Netanyahu Rejects All US Sanctions On Army Count

( – In a significant turn of events, Israeli Prime Minister Benjamin Netanyahu has firmly opposed any potential sanctions on the Israel Defense Forces (IDF), following reports that the United States might reduce aid to a specific IDF battalion. Netanyahu, expressing his resolve, stated, “I will fight it with all my strength,” highlighting his staunch refusal to accept what he views as unjust measures against his country’s military.
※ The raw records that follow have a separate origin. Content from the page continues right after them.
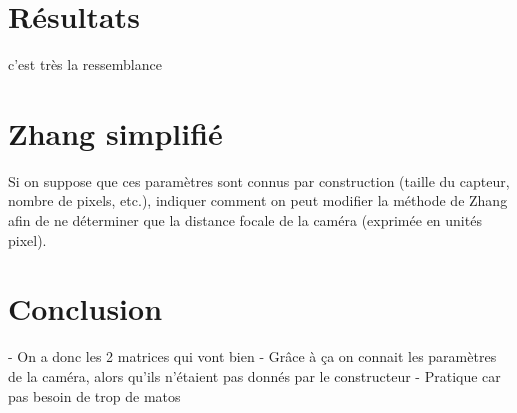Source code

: \documentclass{article}
\begin{document}

\section{Résultats}

c'est très la ressemblance


\section{Zhang simplifié}

Si on suppose que ces paramètres sont connus par construction (taille du capteur, nombre de pixels, etc.), indiquer comment on peut modifier la méthode de Zhang afin de ne déterminer que la distance focale de la caméra (exprimée en unités pixel).




\section{Conclusion}

- On a donc les 2 matrices qui vont bien
- Grâce à ça on connait les paramètres de la caméra, alors qu'ils n'étaient pas donnés par le constructeur
- Pratique car pas besoin de trop de matos

\end{document}
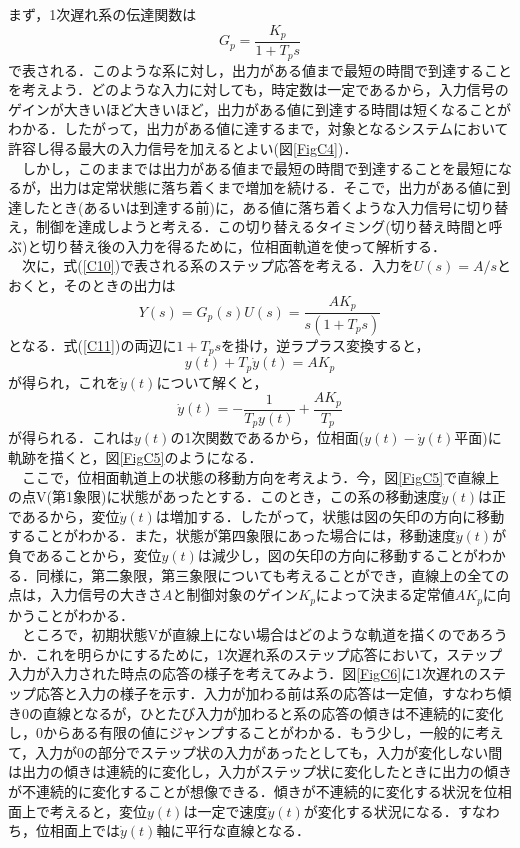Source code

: \documentclass[12pt]{jsarticle}
\begin{document}
  まず，1次遅れ系の伝達関数は
\begin{equation}
\label{C10}
G_p = \frac{K_p}{1+T_ps}
\end{equation}
で表される．このような系に対し，出力がある値まで最短の時間で到達することを考えよう．どのような入力に対しても，時定数は一定であるから，入力信号のゲインが大きいほど大きいほど，出力がある値に到達する時間は短くなることがわかる．したがって，出力がある値に達するまで，対象となるシステムにおいて許容し得る最大の入力信号を加えるとよい(図\ref{FigC4})．\\
　しかし，このままでは出力がある値まで最短の時間で到達することを最短になるが，出力は定常状態に落ち着くまで増加を続ける．そこで，出力がある値に到達したとき(あるいは到達する前)に，ある値に落ち着くような入力信号に切り替え，制御を達成しようと考える．この切り替えるタイミング(切り替え時間と呼ぶ)と切り替え後の入力を得るために，位相面軌道を使って解析する．\\
　次に，式(\ref{C10})で表される系のステップ応答を考える．入力を$U(s)=A/s$とおくと，そのときの出力は
\begin{equation}
\label{C11}
Y(s) = G_p(s)U(s) = \frac{AK_p}{s(1+T_ps)}
\end{equation}
となる．式(\ref{C11})の両辺に$1+T_ps$を掛け，逆ラプラス変換すると，
\begin{equation}
\label{C12}
y(t) + T_p\dot{y}(t) = AK_p
\end{equation}
が得られ，これを$\dot{y}(t)$について解くと，
\begin{equation}
\label{C13}
\dot{y}(t) = -\frac{1}{T_py(t)} + \frac{AK_p}{T_p}
\end{equation}
が得られる．これは$y(t)$の1次関数であるから，位相面($y(t)-\dot{y}(t)$平面)に軌跡を描くと，図\ref{FigC5}のようになる．\\
　ここで，位相面軌道上の状態の移動方向を考えよう．今，図\ref{FigC5}で直線上の点V(第1象限)に状態があったとする．このとき，この系の移動速度$\dot{y}(t)$は正であるから，変位$\dot{y}(t)$は増加する．したがって，状態は図の矢印の方向に移動することがわかる．また，状態が第四象限にあった場合には，移動速度$\dot{y}(t)$が負であることから，変位$y(t)$は減少し，図の矢印の方向に移動することがわかる．同様に，第二象限，第三象限についても考えることができ，直線上の全ての点は，入力信号の大きさ$A$と制御対象のゲイン$K_p$によって決まる定常値$AK_p$に向かうことがわかる．\\
　ところで，初期状態Vが直線上にない場合はどのような軌道を描くのであろうか．これを明らかにするために，1次遅れ系のステップ応答において，ステップ入力が入力された時点の応答の様子を考えてみよう．図\ref{FigC6}に1次遅れのステップ応答と入力の様子を示す．入力が加わる前は系の応答は一定値，すなわち傾き0の直線となるが，ひとたび入力が加わると系の応答の傾きは不連続的に変化し，0からある有限の値にジャンプすることがわかる．もう少し，一般的に考えて，入力が0の部分でステップ状の入力があったとしても，入力が変化しない間は出力の傾きは連続的に変化し，入力がステップ状に変化したときに出力の傾きが不連続的に変化することが想像できる．傾きが不連続的に変化する状況を位相面上で考えると，変位$y(t)$は一定で速度$\dot{y}(t)$が変化する状況になる．すなわち，位相面上では$\dot{y}(t)$軸に平行な直線となる．\\
\end{document}
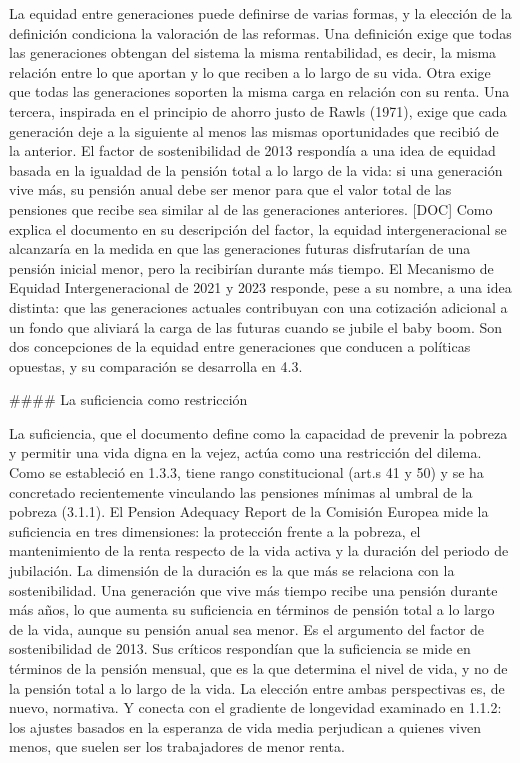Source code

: \documentclass[10pt,a4paper]{article}
\begin{document}
La equidad entre generaciones puede definirse de varias formas, y la elección de la definición condiciona la valoración de las reformas. Una definición exige que todas las generaciones obtengan del sistema la misma rentabilidad, es decir, la misma relación entre lo que aportan y lo que reciben a lo largo de su vida. Otra exige que todas las generaciones soporten la misma carga en relación con su renta. Una tercera, inspirada en el principio de ahorro justo de Rawls (1971), exige que cada generación deje a la siguiente al menos las mismas oportunidades que recibió de la anterior. El factor de sostenibilidad de 2013 respondía a una idea de equidad basada en la igualdad de la pensión total a lo largo de la vida: si una generación vive más, su pensión anual debe ser menor para que el valor total de las pensiones que recibe sea similar al de las generaciones anteriores. [DOC] Como explica el documento en su descripción del factor, la equidad intergeneracional se alcanzaría en la medida en que las generaciones futuras disfrutarían de una pensión inicial menor, pero la recibirían durante más tiempo. El Mecanismo de Equidad Intergeneracional de 2021 y 2023 responde, pese a su nombre, a una idea distinta: que las generaciones actuales contribuyan con una cotización adicional a un fondo que aliviará la carga de las futuras cuando se jubile el baby boom. Son dos concepciones de la equidad entre generaciones que conducen a políticas opuestas, y su comparación se desarrolla en 4.3.

#### La suficiencia como restricción

La suficiencia, que el documento define como la capacidad de prevenir la pobreza y permitir una vida digna en la vejez, actúa como una restricción del dilema. Como se estableció en 1.3.3, tiene rango constitucional (art.s 41 y 50) y se ha concretado recientemente vinculando las pensiones mínimas al umbral de la pobreza (3.1.1). El Pension Adequacy Report de la Comisión Europea mide la suficiencia en tres dimensiones: la protección frente a la pobreza, el mantenimiento de la renta respecto de la vida activa y la duración del periodo de jubilación. La dimensión de la duración es la que más se relaciona con la sostenibilidad. Una generación que vive más tiempo recibe una pensión durante más años, lo que aumenta su suficiencia en términos de pensión total a lo largo de la vida, aunque su pensión anual sea menor. Es el argumento del factor de sostenibilidad de 2013. Sus críticos respondían que la suficiencia se mide en términos de la pensión mensual, que es la que determina el nivel de vida, y no de la pensión total a lo largo de la vida. La elección entre ambas perspectivas es, de nuevo, normativa. Y conecta con el gradiente de longevidad examinado en 1.1.2: los ajustes basados en la esperanza de vida media perjudican a quienes viven menos, que suelen ser los trabajadores de menor renta.
\end{document}
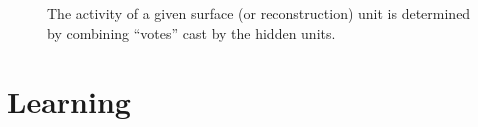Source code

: \begin{figure}[t]
\caption{%
The activity of a given surface (or reconstruction) unit is determined by combining ``votes'' cast by the hidden units.}

\label{fig:voting}
\end{figure}

\section{Learning}
\label{sec:mcmm-learning}

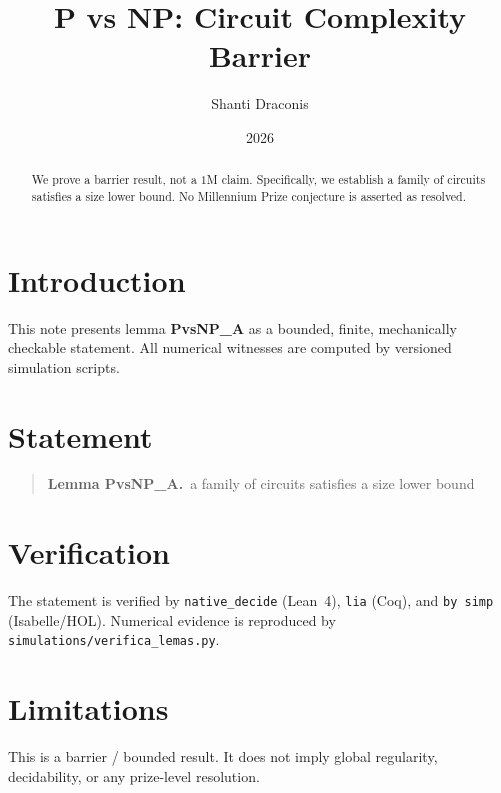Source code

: \documentclass[11pt]{article}
\title{P vs NP: Circuit Complexity Barrier}
\author{Shanti Draconis}
\date{2026}
\begin{document}
\maketitle

\begin{abstract}
We prove a barrier result, not a $1$M claim.
Specifically, we establish a family of circuits satisfies a size lower bound.
No Millennium Prize conjecture is asserted as resolved.
\end{abstract}

\section{Introduction}
This note presents lemma \textbf{PvsNP\_A} as a bounded, finite,
mechanically checkable statement.  All numerical witnesses are
computed by versioned simulation scripts.

\section{Statement}
\begin{quote}
  \textbf{Lemma PvsNP\_A.}~a family of circuits satisfies a size lower bound
\end{quote}

\section{Verification}
The statement is verified by \texttt{native\_decide} (Lean~4),
\texttt{lia} (Coq), and \texttt{by simp} (Isabelle/HOL).
Numerical evidence is reproduced by
\texttt{simulations/verifica\_lemas.py}.

\section{Limitations}
This is a barrier / bounded result.  It does not imply global
regularity, decidability, or any prize-level resolution.
\end{document}
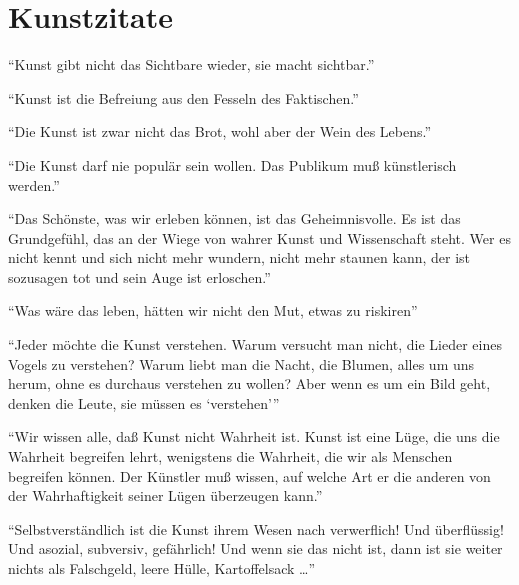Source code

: \section{Kunstzitate}
\enquote{Kunst gibt nicht das Sichtbare wieder, sie macht sichtbar.}

\bigskip
\bigskip

\enquote{Kunst ist die Befreiung aus den Fesseln des Faktischen.}

\bigskip
\bigskip

\enquote{Die Kunst ist zwar nicht das Brot, wohl aber der Wein des Lebens.}

\bigskip
\bigskip

\enquote{Die Kunst darf nie populär sein wollen. Das Publikum muß künstlerisch werden.}

\bigskip
\bigskip

\enquote{Das Schönste, was wir erleben können, ist das Geheimnisvolle. Es ist das Grundgefühl, das an der Wiege von wahrer
Kunst und Wissenschaft steht. Wer es nicht kennt und sich nicht mehr wundern, nicht mehr staunen kann, der ist sozusagen
tot und sein Auge ist erloschen.}

\bigskip
\bigskip

\enquote{Was wäre das leben, hätten wir nicht den Mut, etwas zu riskiren}

\bigskip
\bigskip

\enquote{Jeder möchte die Kunst verstehen. Warum versucht man nicht, die Lieder eines Vogels zu verstehen? Warum liebt man
die Nacht, die Blumen, alles um uns herum, ohne es durchaus verstehen zu wollen? Aber wenn es um ein Bild geht, denken die
Leute, sie müssen es \enquote{verstehen}}

\bigskip
\bigskip

\enquote{Wir wissen alle, daß Kunst nicht Wahrheit ist. Kunst ist eine Lüge, die uns die Wahrheit begreifen lehrt,
wenigstens die Wahrheit, die wir als Menschen begreifen können. Der Künstler muß wissen, auf welche Art er die anderen von
der Wahrhaftigkeit seiner Lügen überzeugen kann.}

\bigskip
\bigskip

\enquote{Selbstverständlich ist die Kunst ihrem Wesen nach verwerflich! Und überflüssig! Und asozial, subversiv,
gefährlich! Und wenn sie das nicht ist, dann ist sie weiter nichts als Falschgeld, leere Hülle, Kartoffelsack \dots}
The controversy centers on the Netzah Yehuda battalion, an IDF unit which has come under scrutiny for alleged human rights violations in the occupied West Bank. According to Axios, the U.S. is considering targeting this battalion for actions deemed inconsistent with human rights standards. Such a move by the U.S. would mark an unprecedented step in its relationship with Israel, as Washington has never before suspended aid to an IDF unit.

The potential sanctions would be enacted under a U.S. law known as the Leahy Law, which prohibits U.S. military aid to foreign military units that are credibly implicated in severe human rights violations. The U.S. State Department, under the guidance of Secretary of State Antony Blinken, is reportedly poised to make a decision soon. In a recent statement, Blinken hinted, “I’ve made determinations; you can expect to see them in the days ahead.”

This development follows an incident involving the death of an 80-year-old Palestinian-American, Omar Assad, which occurred in January 2022. Assad died after being bound and gagged by Israeli soldiers during an operation in the West Bank—a case that prompted calls from the U.S. for a “thorough criminal investigation and full accountability.” Although the IDF expressed regret over Assad’s death, attributing it to a pre-existing medical condition, the response has been viewed by some as insufficient. The commanding officer of Netzah Yehuda was reprimanded, and two soldiers were barred from serving in senior positions for two years, yet no criminal prosecutions ensued.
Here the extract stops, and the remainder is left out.